▶ Problem to solve:
Taking each line of the material in turn, count those with the string "migrations" and answer with the count alone.

▶ Source data:
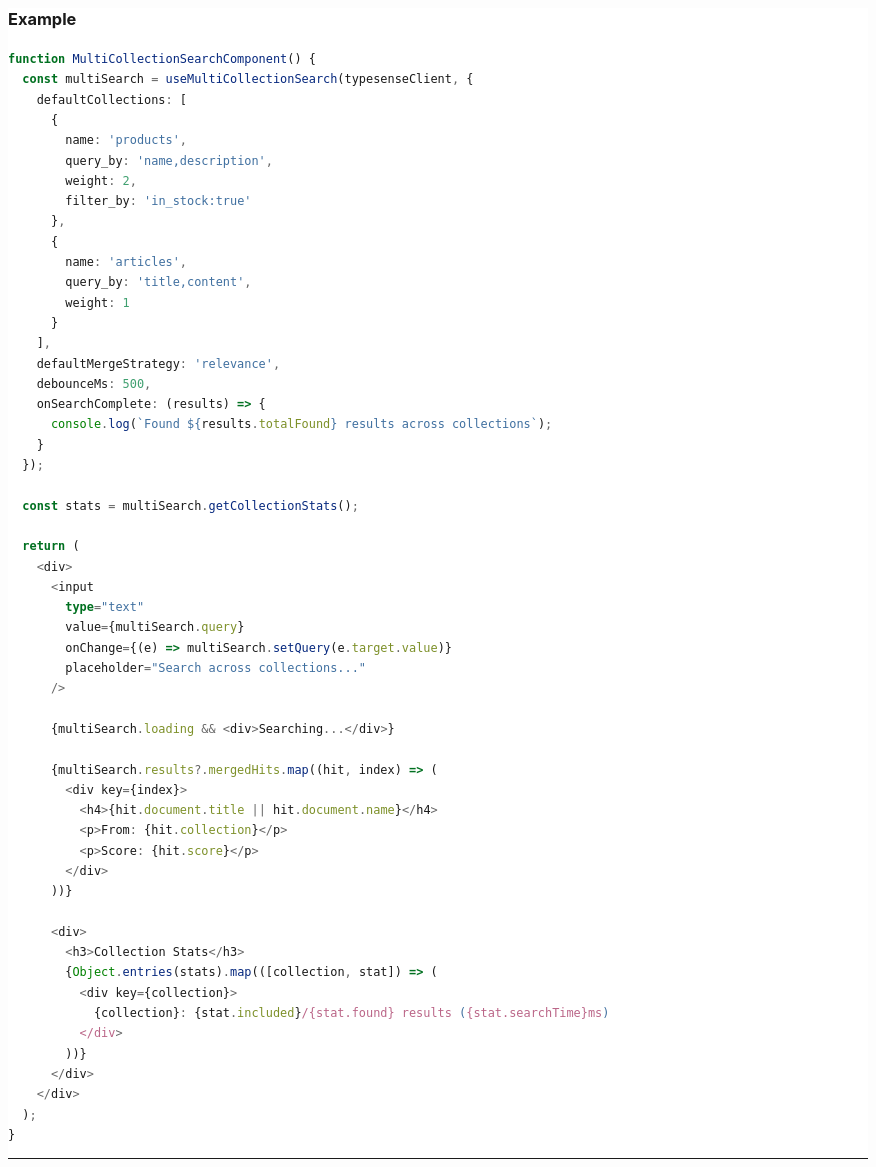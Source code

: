 ### Example

```typescript
function MultiCollectionSearchComponent() {
  const multiSearch = useMultiCollectionSearch(typesenseClient, {
    defaultCollections: [
      {
        name: 'products',
        query_by: 'name,description',
        weight: 2,
        filter_by: 'in_stock:true'
      },
      {
        name: 'articles',
        query_by: 'title,content',
        weight: 1
      }
    ],
    defaultMergeStrategy: 'relevance',
    debounceMs: 500,
    onSearchComplete: (results) => {
      console.log(`Found ${results.totalFound} results across collections`);
    }
  });

  const stats = multiSearch.getCollectionStats();

  return (
    <div>
      <input
        type="text"
        value={multiSearch.query}
        onChange={(e) => multiSearch.setQuery(e.target.value)}
        placeholder="Search across collections..."
      />

      {multiSearch.loading && <div>Searching...</div>}

      {multiSearch.results?.mergedHits.map((hit, index) => (
        <div key={index}>
          <h4>{hit.document.title || hit.document.name}</h4>
          <p>From: {hit.collection}</p>
          <p>Score: {hit.score}</p>
        </div>
      ))}

      <div>
        <h3>Collection Stats</h3>
        {Object.entries(stats).map(([collection, stat]) => (
          <div key={collection}>
            {collection}: {stat.included}/{stat.found} results ({stat.searchTime}ms)
          </div>
        ))}
      </div>
    </div>
  );
}
```

---

  [field: string]: {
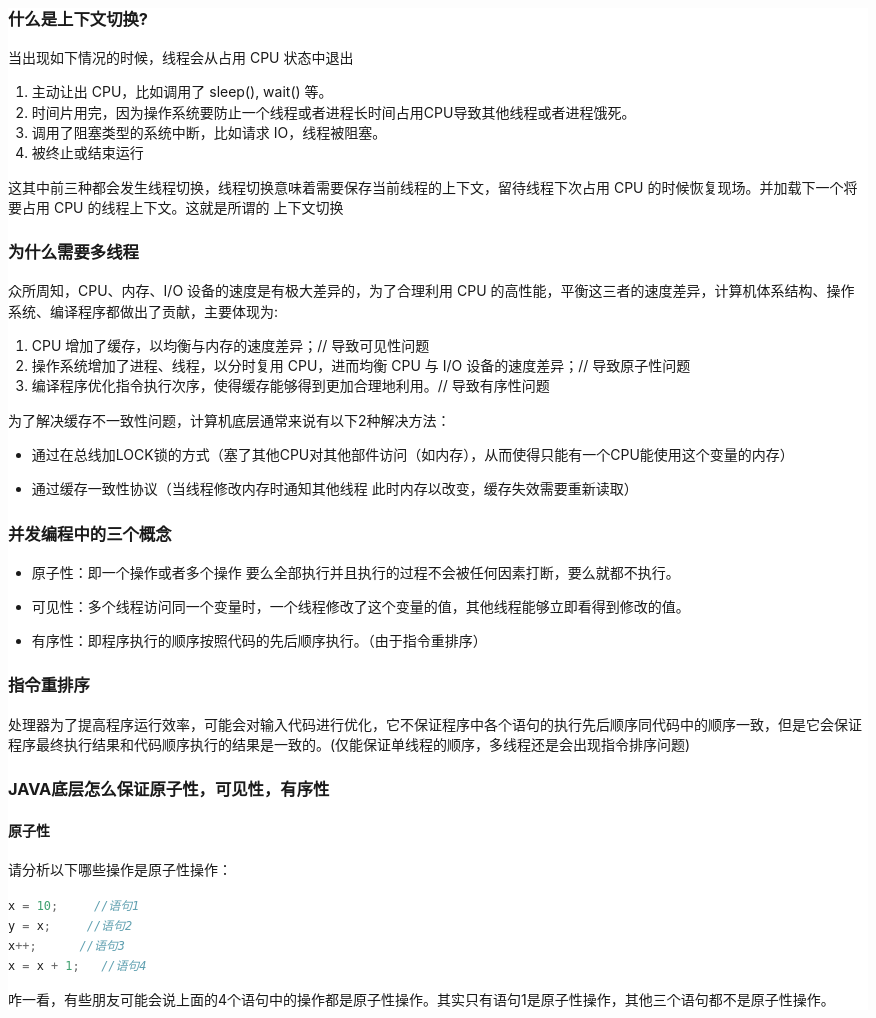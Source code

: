 ### 什么是上下文切换?

当出现如下情况的时候，线程会从占用 CPU 状态中退出

1. 主动让出 CPU，比如调用了 sleep(), wait() 等。
2. 时间片用完，因为操作系统要防止一个线程或者进程长时间占用CPU导致其他线程或者进程饿死。
3. 调用了阻塞类型的系统中断，比如请求 IO，线程被阻塞。
4. 被终止或结束运行

这其中前三种都会发生线程切换，线程切换意味着需要保存当前线程的上下文，留待线程下次占用 CPU 的时候恢复现场。并加载下一个将要占用 CPU 的线程上下文。这就是所谓的 上下文切换

### 为什么需要多线程

  众所周知，CPU、内存、I/O 设备的速度是有极大差异的，为了合理利用 CPU 的高性能，平衡这三者的速度差异，计算机体系结构、操作系统、编译程序都做出了贡献，主要体现为:

1. CPU 增加了缓存，以均衡与内存的速度差异；// 导致可见性问题
2. 操作系统增加了进程、线程，以分时复用 CPU，进而均衡 CPU 与 I/O 设备的速度差异；// 导致原子性问题
3. 编译程序优化指令执行次序，使得缓存能够得到更加合理地利用。// 导致有序性问题

为了解决缓存不一致性问题，计算机底层通常来说有以下2种解决方法：

-  通过在总线加LOCK锁的方式（塞了其他CPU对其他部件访问（如内存），从而使得只能有一个CPU能使用这个变量的内存）

- 通过缓存一致性协议（当线程修改内存时通知其他线程 此时内存以改变，缓存失效需要重新读取）




### 并发编程中的三个概念

- 原子性：即一个操作或者多个操作 要么全部执行并且执行的过程不会被任何因素打断，要么就都不执行。

- 可见性：多个线程访问同一个变量时，一个线程修改了这个变量的值，其他线程能够立即看得到修改的值。

- 有序性：即程序执行的顺序按照代码的先后顺序执行。（由于指令重排序）




### 指令重排序

处理器为了提高程序运行效率，可能会对输入代码进行优化，它不保证程序中各个语句的执行先后顺序同代码中的顺序一致，但是它会保证程序最终执行结果和代码顺序执行的结果是一致的。(仅能保证单线程的顺序，多线程还是会出现指令排序问题)

 

### JAVA底层怎么保证原子性，可见性，有序性

#### 原子性

请分析以下哪些操作是原子性操作：

```java
x = 10;     //语句1
y = x;     //语句2
x++;      //语句3
x = x + 1;   //语句4
```

 咋一看，有些朋友可能会说上面的4个语句中的操作都是原子性操作。其实只有语句1是原子性操作，其他三个语句都不是原子性操作。
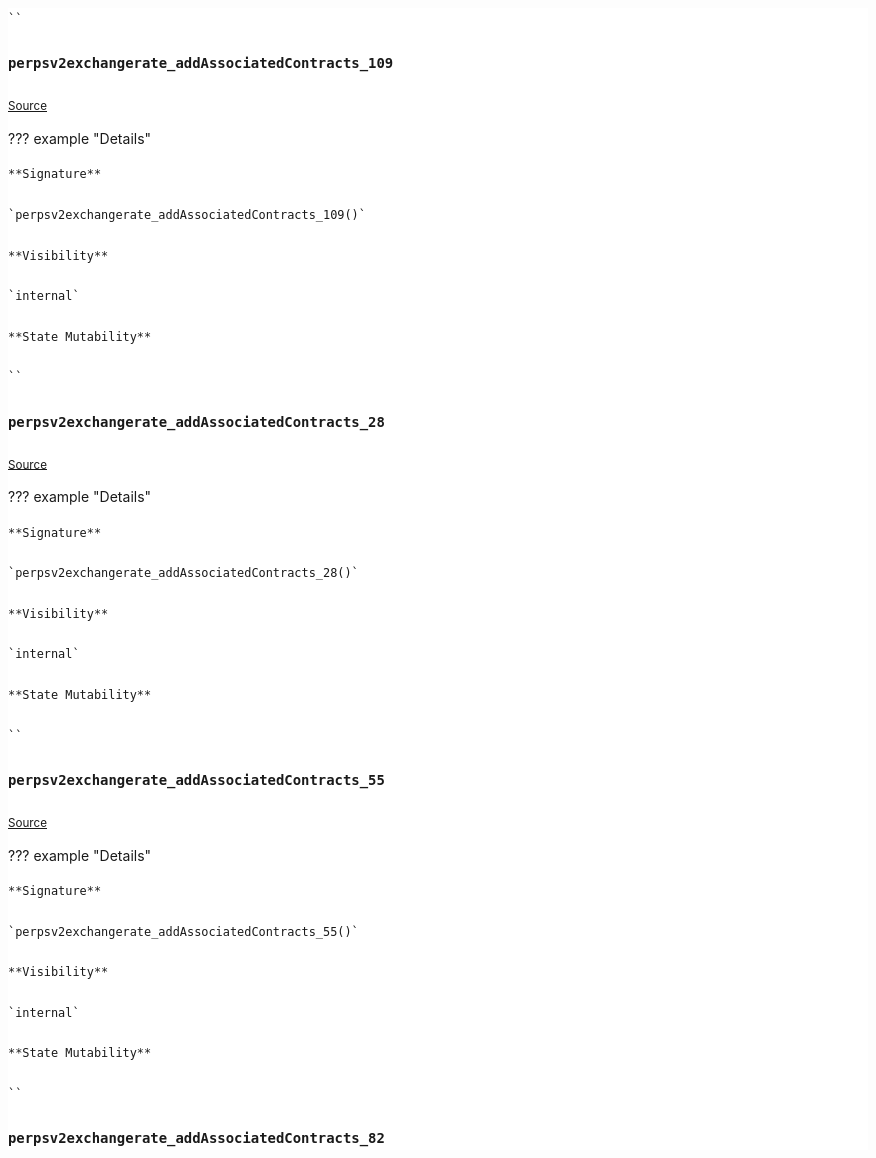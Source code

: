     ``

### `perpsv2exchangerate_addAssociatedContracts_109`

<sub>[Source](https://github.com/Synthetixio/synthetix/tree/v2.98.3/contracts/migrations/Migration_AludraOptimismStep2.sol#L310)</sub>

??? example "Details"

    **Signature**

    `perpsv2exchangerate_addAssociatedContracts_109()`

    **Visibility**

    `internal`

    **State Mutability**

    ``

### `perpsv2exchangerate_addAssociatedContracts_28`

<sub>[Source](https://github.com/Synthetixio/synthetix/tree/v2.98.3/contracts/migrations/Migration_AludraOptimismStep2.sol#L259)</sub>

??? example "Details"

    **Signature**

    `perpsv2exchangerate_addAssociatedContracts_28()`

    **Visibility**

    `internal`

    **State Mutability**

    ``

### `perpsv2exchangerate_addAssociatedContracts_55`

<sub>[Source](https://github.com/Synthetixio/synthetix/tree/v2.98.3/contracts/migrations/Migration_AludraOptimismStep2.sol#L276)</sub>

??? example "Details"

    **Signature**

    `perpsv2exchangerate_addAssociatedContracts_55()`

    **Visibility**

    `internal`

    **State Mutability**

    ``

### `perpsv2exchangerate_addAssociatedContracts_82`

▶ Exercise solution:
3